冯正你欠我外租家的债该还了。
“来人呐,把他拖下去,挂到城门上,让对面的人看看,这就是他们的单于,不败的神话?”
阿瑜的话刚落下,左单于的脸就变得煞白,他不怕死,男子汉大丈夫何惧生死,大不了十八年后又是一条好办,可是被这个小女子如此羞辱实在是有辱尊严,他宁可自刎谢罪也不要被这个女人作践。
“怎么,想死?没那么容易?”
阿瑜作为一个心理咨询师怎么会不明白对方此时的想法呢,几乎是同一时间就制止住了左单于的动作。
左单于白着脸,大眼睛瞪得圆鼓鼓的,如同铜铃一般,似乎没有料到眼前这个看似瘦瘦弱弱的小女人竟能辖制住他的动作。
“你到底是谁?”这个女人绝不可能是公主,汉人的女儿都是被娇养的,这个女人手法老练,速度**度都极为优秀,一看便是练家子,怎么可能是金枝玉叶?
“本王身份的真假不用你操心了,你还是先担心你自己吧。
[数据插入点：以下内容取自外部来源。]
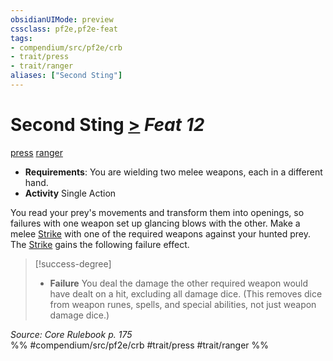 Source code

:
 ```yaml
---
obsidianUIMode: preview
cssclass: pf2e,pf2e-feat
tags:
- compendium/src/pf2e/crb
- trait/press
- trait/ranger
aliases: ["Second Sting"]
---
```

# Second Sting  [>](../../Rules/core-rulebook/chapter-9-playing-the-game.md#Actions "Single Action") *Feat 12*  
[press](../../Rules/traits/press.md)  [ranger](../../Rules/traits/ranger.md)  

- **Requirements**: You are wielding two melee weapons, each in a different hand.
- **Activity** Single Action

You read your prey's movements and transform them into openings, so failures with one weapon set up glancing blows with the other. Make a melee [Strike](../../Rules/actions/strike.md) with one of the required weapons against your hunted prey. The [Strike](../../Rules/actions/strike.md) gains the following failure effect.

> [!success-degree] 
> - **Failure** You deal the damage the other required weapon would have dealt on a hit, excluding all damage dice. (This removes dice from weapon runes, spells, and special abilities, not just weapon damage dice.)

*Source: Core Rulebook p. 175*  
%% #compendium/src/pf2e/crb #trait/press #trait/ranger %% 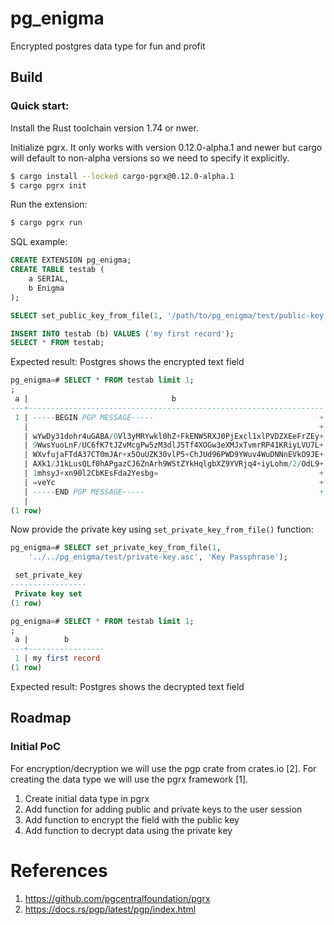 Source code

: # pg_enigma

Encrypted postgres data type for fun and profit

## Build

### Quick start:

Install the Rust toolchain version 1.74 or nwer.

Initialize pgrx. It only works with version 0.12.0-alpha.1 and newer
but cargo will default to non-alpha versions so we need to specify it
explicitly.

```bash
$ cargo install --locked cargo-pgrx@0.12.0-alpha.1
$ cargo pgrx init
```


Run the extension:

```bash
$ cargo pgrx run
```

SQL example:

```sql
CREATE EXTENSION pg_enigma;
CREATE TABLE testab (
    a SERIAL, 
    b Enigma
);

SELECT set_public_key_from_file(1, '/path/to/pg_enigma/test/public-key.asc'); 

INSERT INTO testab (b) VALUES ('my first record');
SELECT * FROM testab;
```

Expected result: Postgres shows the encrypted text field

```sql
pg_enigma=# SELECT * FROM testab limit 1;
;
 a |                                b                                 
---+------------------------------------------------------------------
 1 | -----BEGIN PGP MESSAGE-----                                     +
   |                                                                 +
   | wYwDy31dohr4uGABA/0Vl3yMRYwkl0hZ+FkENW5RXJ0PjExcl1xlPVDZXEeFrZEy+
   | 9WwsYuoLnF/UC6fK7tJZvMcgPw5zM3dlJ5Tf4XOGw3eXMJxTvmrRP41KRiyLVU7L+
   | WXvfujaFTdA37CT0mJAr+x5OuUZK30vlP5+ChJUd96PWD9YWuv4WuDNNnEVkO9JE+
   | AXk1/J1kLusQLf0hAPgazCJ6ZnArh9WStZYkHqlgbXZ9YVRjq4+iyLohm/2/OdL9+
   | 1mhsyJ+xn90l2CbKEsFda2Yesbg=                                    +
   | =veYc                                                           +
   | -----END PGP MESSAGE-----                                       +
   | 
(1 row)
```

Now provide the private key using `set_private_key_from_file()` function:

```sql
pg_enigma=# SELECT set_private_key_from_file(1, 
	'../../pg_enigma/test/private-key.asc', 'Key Passphrase');

 set_private_key 
-----------------
 Private key set
(1 row)

pg_enigma=# SELECT * FROM testab limit 1;
;
 a |        b        
---+-----------------
 1 | my first record
(1 row)

```

Expected result: Postgres shows the decrypted text field


## Roadmap

### Initial PoC

For encryption/decryption we will use the pgp crate from crates.io [2].
For creating the data type we will use the pgrx framework [1].

1. Create initial data type in pgrx
2. Add function for adding public and private keys to the user session
3. Add function to encrypt the field with the public key
4. Add function to decrypt data using the private key


# References

1. https://github.com/pgcentralfoundation/pgrx
2. https://docs.rs/pgp/latest/pgp/index.html
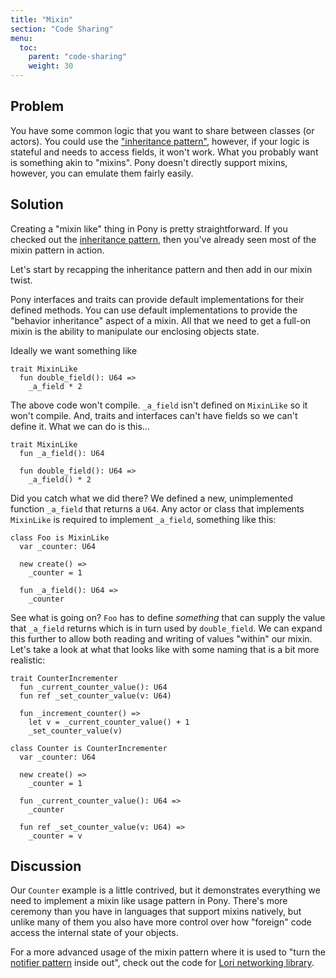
 ```yaml
---
title: "Mixin"
section: "Code Sharing"
menu:
  toc:
    parent: "code-sharing"
    weight: 30
---
```

## Problem

You have some common logic that you want to share between classes (or actors). You could use the ["inheritance pattern"](/code-sharing/inheritance.html), however, if your logic is stateful and needs to access fields, it won't work. What you probably want is something akin to "mixins". Pony doesn't directly support mixins, however, you can emulate them fairly easily.

## Solution

Creating a "mixin like" thing in Pony is pretty straightforward. If you checked out the [inheritance pattern](/coding-sharing/inheritance.html), then you've already seen most of the mixin pattern in action.

Let's start by recapping the inheritance pattern and then add in our mixin twist.

Pony interfaces and traits can provide default implementations for their defined methods. You can use default implementations to provide the "behavior inheritance" aspect of a mixin. All that we need to get a full-on mixin is the ability to manipulate our enclosing objects state.

Ideally we want something like

```pony
trait MixinLike
  fun double_field(): U64 =>
    _a_field * 2
```

The above code won't compile. `_a_field` isn't defined on `MixinLike` so it won't compile. And, traits and interfaces can't have fields so we can't define it. What we can do is this...

```pony
trait MixinLike
  fun _a_field(): U64

  fun double_field(): U64 =>
    _a_field() * 2
```

Did you catch what we did there? We defined a new, unimplemented function `_a_field` that returns a `U64`. Any actor or class that implements `MixinLike` is required to implement `_a_field`, something like this:

```pony
class Foo is MixinLike
  var _counter: U64

  new create() =>
    _counter = 1

  fun _a_field(): U64 =>
    _counter
```

See what is going on? `Foo` has to define *something* that can supply the value that `_a_field` returns which is in turn used by `double_field`. We can expand this further to allow both reading and writing of values "within" our mixin.
Let's take a look at what that looks like with some naming that is a bit more realistic:

```pony
trait CounterIncrementer
  fun _current_counter_value(): U64
  fun ref _set_counter_value(v: U64)

  fun _increment_counter() =>
    let v = _current_counter_value() + 1
    _set_counter_value(v)

class Counter is CounterIncrementer
  var _counter: U64

  new create() =>
    _counter = 1

  fun _current_counter_value(): U64 =>
    _counter

  fun ref _set_counter_value(v: U64) =>
    _counter = v
```

## Discussion

Our `Counter` example is a little contrived, but it demonstrates everything we need to implement a mixin like usage pattern in Pony. There's more ceremony than you have in languages that support mixins natively, but unlike many of them you also have more control over how "foreign" code access the internal state of your objects.

For a more advanced usage of the mixin pattern where it is used to "turn the [notifier pattern](/code-sharing/notifier.html) inside out", check out the code for [Lori networking library](https://github.com/seantallen/lori).

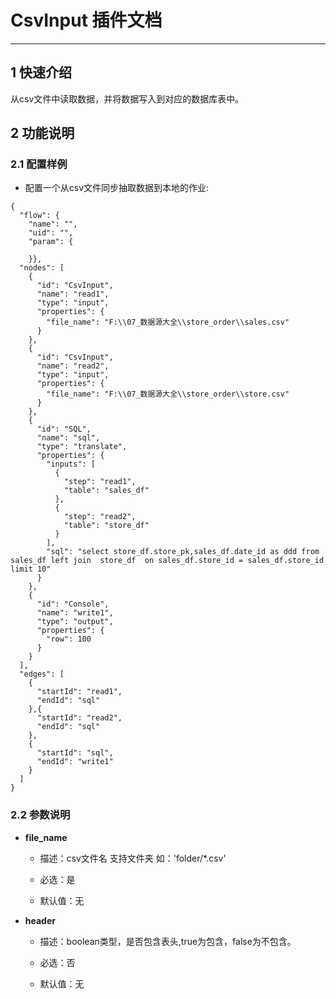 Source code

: 
# CsvInput 插件文档

___



## 1 快速介绍

从csv文件中读取数据，并将数据写入到对应的数据库表中。



## 2 功能说明

### 2.1 配置样例

* 配置一个从csv文件同步抽取数据到本地的作业:

```
{
  "flow": {
    "name": "",
    "uid": "",
    "param": {
        
    }},
  "nodes": [
    {
      "id": "CsvInput",
      "name": "read1",
      "type": "input",
      "properties": {
        "file_name": "F:\\07_数据源大全\\store_order\\sales.csv"
      }
    },
    {
      "id": "CsvInput",
      "name": "read2",
      "type": "input",
      "properties": {
        "file_name": "F:\\07_数据源大全\\store_order\\store.csv"
      }
    },
    {
      "id": "SQL",
      "name": "sql",
      "type": "translate",
      "properties": {
        "inputs": [
          {
            "step": "read1",
            "table": "sales_df"
          },
          {
            "step": "read2",
            "table": "store_df"
          }
        ],
        "sql": "select store_df.store_pk,sales_df.date_id as ddd from sales_df left join  store_df  on sales_df.store_id = sales_df.store_id limit 10"
      }
    },
    {
      "id": "Console",
      "name": "write1",
      "type": "output",
      "properties": {
        "row": 100
      }
    }
  ],
  "edges": [
    {
      "startId": "read1",
      "endId": "sql"
    },{
      "startId": "read2",
      "endId": "sql"
    },
    {
      "startId": "sql",
      "endId": "write1"
    }
  ]
}
```




### 2.2 参数说明

* **file_name**

    * 描述：csv文件名 支持文件夹 如：'folder/*.csv' 

    * 必选：是 <br />

    * 默认值：无 <br />

* **header**

    * 描述：boolean类型，是否包含表头,true为包含，false为不包含。

    * 必选：否 <br />

    * 默认值：无 <br />

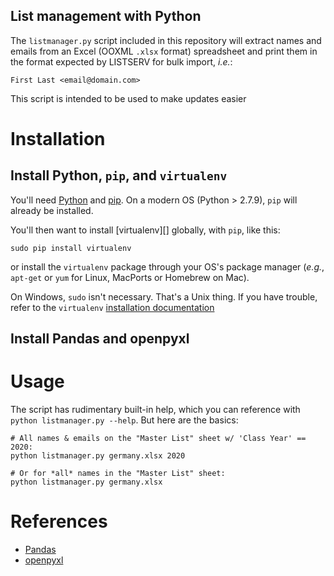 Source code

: ## List management with Python

The `listmanager.py` script included in this repository will extract names and
emails from an Excel (OOXML `.xlsx` format) spreadsheet and print them in the
format expected by LISTSERV for bulk import, _i.e._:

    First Last <email@domain.com>

This script is intended to be used to make updates easier

# Installation

## Install Python, `pip`, and `virtualenv`

You'll need [Python][] and [pip][]. On a modern OS (Python > 2.7.9), `pip`
will already be installed.

You'll then want to install [virtualenv][] globally, with `pip`, like this:

    sudo pip install virtualenv

or install the `virtualenv` package through your OS's package manager (_e.g._,
`apt-get` or `yum` for Linux, MacPorts or Homebrew on Mac).

On Windows, `sudo` isn't necessary. That's a Unix thing. If you have trouble,
refer to the `virtualenv` [installation documentation][venv]

## Install Pandas and openpyxl

# Usage

The script has rudimentary built-in help, which you can reference with `python
listmanager.py --help`. But here are the basics:

```
# All names & emails on the "Master List" sheet w/ 'Class Year' == 2020:
python listmanager.py germany.xlsx 2020

# Or for *all* names in the "Master List" sheet:
python listmanager.py germany.xlsx
```


# References

* [Pandas][]
* [openpyxl][]


[python]: https://www.python.org/downloads/
[pip]: https://pip.pypa.io/en/stable/installing/
[venv]: https://virtualenv.pypa.io/en/stable/installation/
[Pandas]: http://pandas.pydata.org/pandas-docs/stable/index.html
[openpyxl]: http://openpyxl.readthedocs.io/en/latest/index.html
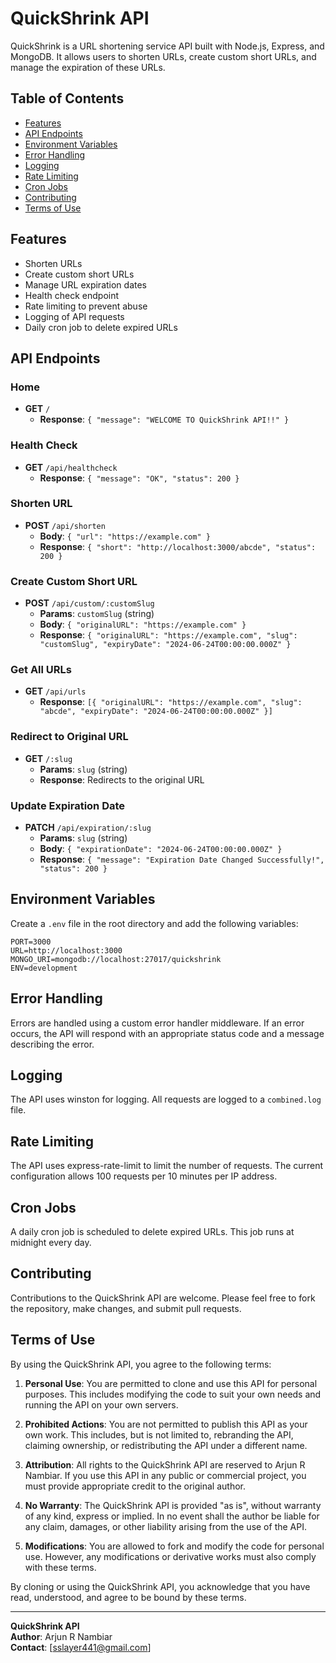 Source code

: # QuickShrink API

QuickShrink is a URL shortening service API built with Node.js, Express, and MongoDB. It allows users to shorten URLs, create custom short URLs, and manage the expiration of these URLs.

## Table of Contents

- [Features](#features)
- [API Endpoints](#api-endpoints)
- [Environment Variables](#environment-variables)
- [Error Handling](#error-handling)
- [Logging](#logging)
- [Rate Limiting](#rate-limiting)
- [Cron Jobs](#cron-jobs)
- [Contributing](#contributing)
- [Terms of Use](#terms-of-use)

## Features

- Shorten URLs
- Create custom short URLs
- Manage URL expiration dates
- Health check endpoint
- Rate limiting to prevent abuse
- Logging of API requests
- Daily cron job to delete expired URLs


## API Endpoints

### Home

- **GET** `/`
    - **Response**: `{ "message": "WELCOME TO QuickShrink API!!" }`

### Health Check

- **GET** `/api/healthcheck`
    - **Response**: `{ "message": "OK", "status": 200 }`

### Shorten URL

- **POST** `/api/shorten`
    - **Body**: `{ "url": "https://example.com" }`
    - **Response**: `{ "short": "http://localhost:3000/abcde", "status": 200 }`

### Create Custom Short URL

- **POST** `/api/custom/:customSlug`
    - **Params**: `customSlug` (string)
    - **Body**: `{ "originalURL": "https://example.com" }`
    - **Response**: `{ "originalURL": "https://example.com", "slug": "customSlug", "expiryDate": "2024-06-24T00:00:00.000Z" }`

### Get All URLs

- **GET** `/api/urls`
    - **Response**: `[{ "originalURL": "https://example.com", "slug": "abcde", "expiryDate": "2024-06-24T00:00:00.000Z" }]`

### Redirect to Original URL

- **GET** `/:slug`
    - **Params**: `slug` (string)
    - **Response**: Redirects to the original URL

### Update Expiration Date

- **PATCH** `/api/expiration/:slug`
    - **Params**: `slug` (string)
    - **Body**: `{ "expirationDate": "2024-06-24T00:00:00.000Z" }`
    - **Response**: `{ "message": "Expiration Date Changed Successfully!", "status": 200 }`

## Environment Variables

Create a `.env` file in the root directory and add the following variables:

```env
PORT=3000
URL=http://localhost:3000
MONGO_URI=mongodb://localhost:27017/quickshrink
ENV=development
```

## Error Handling

Errors are handled using a custom error handler middleware. If an error occurs, the API will respond with an appropriate status code and a message describing the error.

## Logging 

The API uses winston for logging. All requests are logged to a `combined.log` file.

## Rate Limiting

The API uses express-rate-limit to limit the number of requests. The current configuration allows 100 requests per 10 minutes per IP address.

## Cron Jobs

A daily cron job is scheduled to delete expired URLs. This job runs at midnight every day.

## Contributing

Contributions to the QuickShrink API are welcome. Please feel free to fork the repository, make changes, and submit pull requests.

## Terms of Use

By using the QuickShrink API, you agree to the following terms:

1. **Personal Use**: You are permitted to clone and use this API for personal purposes. This includes modifying the code to suit your own needs and running the API on your own servers.

2. **Prohibited Actions**: You are not permitted to publish this API as your own work. This includes, but is not limited to, rebranding the API, claiming ownership, or redistributing the API under a different name.

3. **Attribution**: All rights to the QuickShrink API are reserved to Arjun R Nambiar. If you use this API in any public or commercial project, you must provide appropriate credit to the original author.

4. **No Warranty**: The QuickShrink API is provided "as is", without warranty of any kind, express or implied. In no event shall the author be liable for any claim, damages, or other liability arising from the use of the API.

5. **Modifications**: You are allowed to fork and modify the code for personal use. However, any modifications or derivative works must also comply with these terms.

By cloning or using the QuickShrink API, you acknowledge that you have read, understood, and agree to be bound by these terms.

---

**QuickShrink API**  
**Author**: Arjun R Nambiar  
**Contact**: [sslayer441@gmail.com]
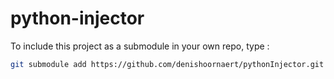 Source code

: # python-injector

To include this project as a submodule in your own repo, type :
```bash
git submodule add https://github.com/denishoornaert/pythonInjector.git
```
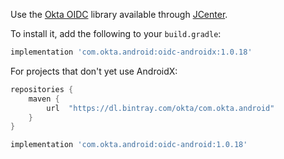 Use the [Okta OIDC](https://github.com/okta/okta-oidc-android) library available through [JCenter](https://bintray.com/okta/com.okta.android/okta-oidc-android).

To install it, add the following to your `build.gradle`:

```groovy
implementation 'com.okta.android:oidc-androidx:1.0.18'
```

For projects that don't yet use AndroidX:

```groovy
repositories {
    maven {
        url  "https://dl.bintray.com/okta/com.okta.android"
    }
}
```

```groovy
implementation 'com.okta.android:oidc-android:1.0.18'
```
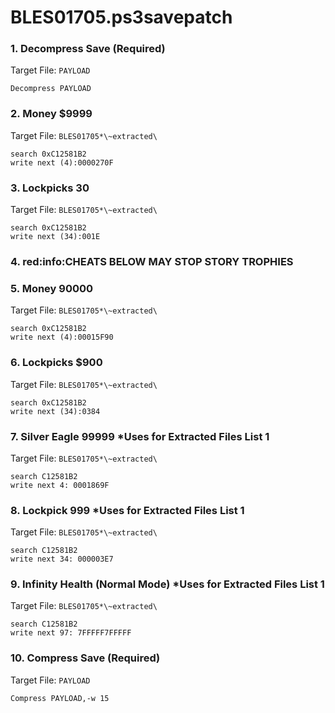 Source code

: # BLES01705.ps3savepatch

### 1. Decompress Save (Required)

Target File: `PAYLOAD`

```
Decompress PAYLOAD
```

### 2. Money $9999

Target File: `BLES01705*\~extracted\`

```
search 0xC12581B2
write next (4):0000270F
```

### 3. Lockpicks 30

Target File: `BLES01705*\~extracted\`

```
search 0xC12581B2
write next (34):001E
```

### 4. red:info:CHEATS BELOW MAY STOP STORY TROPHIES
### 5. Money 90000

Target File: `BLES01705*\~extracted\`

```
search 0xC12581B2
write next (4):00015F90
```

### 6. Lockpicks $900

Target File: `BLES01705*\~extracted\`

```
search 0xC12581B2
write next (34):0384
```

### 7. Silver Eagle 99999 *Uses for Extracted Files List 1

Target File: `BLES01705*\~extracted\`

```
search C12581B2
write next 4: 0001869F
```

### 8. Lockpick 999 *Uses for Extracted Files List 1

Target File: `BLES01705*\~extracted\`

```
search C12581B2
write next 34: 000003E7
```

### 9. Infinity Health (Normal Mode) *Uses for Extracted Files List 1

Target File: `BLES01705*\~extracted\`

```
search C12581B2
write next 97: 7FFFFF7FFFFF
```

### 10. Compress Save (Required)

Target File: `PAYLOAD`

```
Compress PAYLOAD,-w 15
```

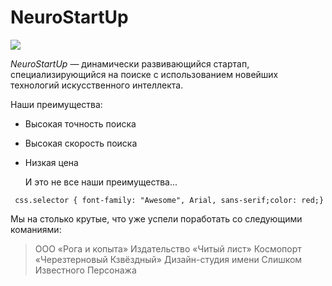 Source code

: # NeuroStartUp

![](https://netology-code.github.io/git-homeworks/introduction/assets/logo.png)

*NeuroStartUp* — динамически развивающийся стартап, специализирующийся на поиске с использованием 
 новейших технологий искусственного интеллекта.

Наши преимущества:
* Высокая точность поиска
* Высокая скорость поиска
* Низкая цена
 
  И это не все наши преимущества...

``` css.selector { font-family: "Awesome", Arial, sans-serif;color: red;}```

Мы на столько крутые, что уже успели поработать со следующими команиями: 

> ООО «Рога и копыта»
> Издательство «Читый лист»
> Космопорт «Черезтерновый Кзвёздный»
> Дизайн-студия имени Слишком Известного Персонажа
”
一把甩开左单于的手,拍啦拍巴掌,外边的人就走了进来,将左单于拖出去。
至于要把他千刀万剐那不过是说着吓他的,她不能杀了他,身份贵重,稍微不慎,就有可能引起两国之间的交战,到时候受到牵连的就不只是雍州这一处了。
“王爷,您叫属下过来所为何事?”
昨晚上莫名其妙的接到匈奴攻城的消息,原本好好的除夕晚宴变成了战争,这是谁都不愿意的事,可不能避免,好在终于守住了雍州城,这座城耗费了他们太多的心血,无论如何都是不能被摧毁的。
都说灯光下看美人,果然在昏黄的灯光下,秦光耀原本坚毅的面庞变得柔和了许多,没有白天的那样不近人情,也多了几分真诚,少了几分算计。
但阿瑜有岂会看不见他低垂的眼眸下的算计呢。
“表哥,你还记得冯正吗?”
冯正!
那个人就是化作了灰烬,他都不会认错的,怎么可以认错了,秦家五十三口人,一夜之间便成了黄泉路上的冤魂,这个愁他一定要报的。
“骠骑将军冯正,凉州城的守护神,属下这等低贱之人怎会认得他呢?”
秦光耀微微一笑,一幅云淡风轻的样子。
阿瑜的心却是沉到了谷底,这个表哥心里究竟在想些什么,面对灭族的仇人,谈论起来却
还是轻轻松松的样子,难道他当真不怨不恨?
“如果本王说他是通敌卖国的叛徒呢?你会相信吗?”
她是查到了什么吗?秦光耀目光一缩,紧紧地盯着阿瑜。
过了好一会,才松开微微抿住的嘴唇,粲然一笑。
“王爷说是什么就是什么。”
老滑头。
“你派出去的人怎么还没有消息?”
既然秦光耀不想说,那边证明他还有自己的路子,阿瑜决定自己还是在等一等,先按兵不动。她身上是有秦家的血脉,课除了淑妃和秦光耀,她一个秦家人都不认识,反不住哦为了十年前的事情和冯正结仇,课她是大魏的王爷了,不能坐视他出卖国家的利益,和蛮夷贼子一起欺凌国人。
“属下也不知。”
不知?
“你继续派人过去看看,将情况如实到来,另外你处理一下这些战俘吧。”
阿瑜觉得自己不能就这样放过冯正,有将十年前的卷宗调了出来,当年匈奴最先进攻的便是雍州。
凉州城。
“将军,那个使者改怎么办?毕竟是雍王派来的人啊,我们不派救兵也就罢了,这还把人扣着算怎么回事啊?”
冯才小心翼翼的建议道,这几年将军的脾气是越发的打了,稍有不顺就冲周边的人发脾气,起初只是普通的下人,到了如今连他也成了被猜疑发怒的对象。
果真是涨了胆儿,就连一个下人都要质疑他的决定。
“不过是一个来搬救兵的,本将军把他扣起来了又如何,你那样说是觉得他很可伶,想要去陪陪他吗?”
陪他?冯才不仅想到了十年前的那个夜晚,艳红的房子,艳红的夜晚,艳红的大火。
秦奋不过是保护自己的妹子,便被冯正怀恨在心多年,更是将秦家害得家婆人亡,如今自己掌握了他那么多的机密,他恐怕早就不放心了,等着机会来弄死自己。